On Sun, Jul 17, 2005 at 12:17:25PM +0200, Marcello Perathoner wrote:
I'm just trying to pre-empt problems that may appear down the line once we have a considerable number of page image files posted. Applications may pop up that we don't imagine yet. I don't want to weep over the lost page numbers as we are weeping today over the lost accents.
I second that. Losing (meta-)information is always a bad idea. This means markup, non-ASCII characters, non-English texts, ... [*] In many historical books and essays, the author directs the reader to some other such work, page so and so. If/when PG had set up a way to recognize those and link to them, it will be possible to create links to the right part of the other e-text.
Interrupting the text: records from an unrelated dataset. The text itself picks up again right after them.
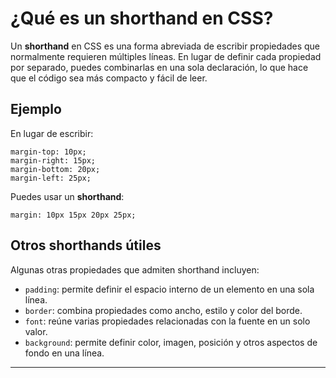 # ¿Qué es un shorthand en CSS?

Un **shorthand** en CSS es una forma abreviada de escribir propiedades que normalmente requieren múltiples líneas. En lugar de definir cada propiedad por separado, puedes combinarlas en una sola declaración, lo que hace que el código sea más compacto y fácil de leer.

## Ejemplo

En lugar de escribir:

```
margin-top: 10px;
margin-right: 15px;
margin-bottom: 20px;
margin-left: 25px;
```

Puedes usar un **shorthand**:

```
margin: 10px 15px 20px 25px;
```

## Otros shorthands útiles

Algunas otras propiedades que admiten shorthand incluyen:

- `padding`: permite definir el espacio interno de un elemento en una sola línea.
- `border`: combina propiedades como ancho, estilo y color del borde.
- `font`: reúne varias propiedades relacionadas con la fuente en un solo valor.
- `background`: permite definir color, imagen, posición y otros aspectos de fondo en una línea.



---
Phony example: John Smith writes an _Essay on the History of Rome_ This is PG text number 23456 page 123, footnote 4, he says: [...] see James King, _Study of ancient Greece_, page 456. Now suppose that in a few years time 1/ this _Study of ancient Greece_ gets into PG, number 78967 (in the same edition John Smith used) 2/ some text-crawling program detects its fuzzy quotation in the Smith's essay 3/ some robot and/or human reworks Smith's essay to include hyperlinks to PG text 78967, at the correct page number (which would land at the right paragraph in the HTML) and checks them one by one That would be a killer ultimate library! [*] For this reason I am happy about the recent change at PGDP-US and creation of PGDP-EU, even though more work/details remain to be done (mostly, but not only, regarding the existing database of e-texts).